Dataset records:
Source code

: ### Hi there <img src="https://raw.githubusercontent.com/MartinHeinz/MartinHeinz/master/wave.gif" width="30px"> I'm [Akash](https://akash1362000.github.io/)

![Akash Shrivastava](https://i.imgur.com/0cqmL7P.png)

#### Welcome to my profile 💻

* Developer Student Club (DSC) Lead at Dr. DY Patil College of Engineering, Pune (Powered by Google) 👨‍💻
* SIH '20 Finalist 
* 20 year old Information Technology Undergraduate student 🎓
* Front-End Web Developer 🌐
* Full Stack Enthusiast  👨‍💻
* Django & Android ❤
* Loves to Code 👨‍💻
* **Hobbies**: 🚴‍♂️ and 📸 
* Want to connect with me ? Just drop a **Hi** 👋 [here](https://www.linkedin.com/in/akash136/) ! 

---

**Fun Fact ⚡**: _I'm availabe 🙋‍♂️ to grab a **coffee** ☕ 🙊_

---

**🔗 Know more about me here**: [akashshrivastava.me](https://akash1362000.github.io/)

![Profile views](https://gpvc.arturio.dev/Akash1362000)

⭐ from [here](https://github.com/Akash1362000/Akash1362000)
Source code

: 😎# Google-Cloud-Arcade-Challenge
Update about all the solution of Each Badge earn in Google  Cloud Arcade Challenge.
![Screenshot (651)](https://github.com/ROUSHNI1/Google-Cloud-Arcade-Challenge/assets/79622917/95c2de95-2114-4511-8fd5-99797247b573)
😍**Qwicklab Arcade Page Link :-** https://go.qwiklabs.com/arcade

Assignment: Could you restate the records above word for word?

Solution for this exercise:
Source code

: ### Hi there <img src="https://raw.githubusercontent.com/MartinHeinz/MartinHeinz/master/wave.gif" width="30px"> I'm [Akash](https://akash1362000.github.io/)

![Akash Shrivastava](https://i.imgur.com/0cqmL7P.png)

#### Welcome to my profile 💻

* Developer Student Club (DSC) Lead at Dr. DY Patil College of Engineering, Pune (Powered by Google) 👨‍💻
* SIH '20 Finalist 
* 20 year old Information Technology Undergraduate student 🎓
* Front-End Web Developer 🌐
* Full Stack Enthusiast  👨‍💻
* Django & Android ❤
* Loves to Code 👨‍💻
* **Hobbies**: 🚴‍♂️ and 📸 
* Want to connect with me ? Just drop a **Hi** 👋 [here](https://www.linkedin.com/in/akash136/) ! 

---

**Fun Fact ⚡**: _I'm availabe 🙋‍♂️ to grab a **coffee** ☕ 🙊_

---

**🔗 Know more about me here**: [akashshrivastava.me](https://akash1362000.github.io/)

![Profile views](https://gpvc.arturio.dev/Akash1362000)

⭐ from [here](https://github.com/Akash1362000/Akash1362000)
Source code

: 😎# Google-Cloud-Arcade-Challenge
Update about all the solution of Each Badge earn in Google  Cloud Arcade Challenge.
![Screenshot (651)](https://github.com/ROUSHNI1/Google-Cloud-Arcade-Challenge/assets/79622917/95c2de95-2114-4511-8fd5-99797247b573)
😍**Qwicklab Arcade Page Link :-** https://go.qwiklabs.com/arcade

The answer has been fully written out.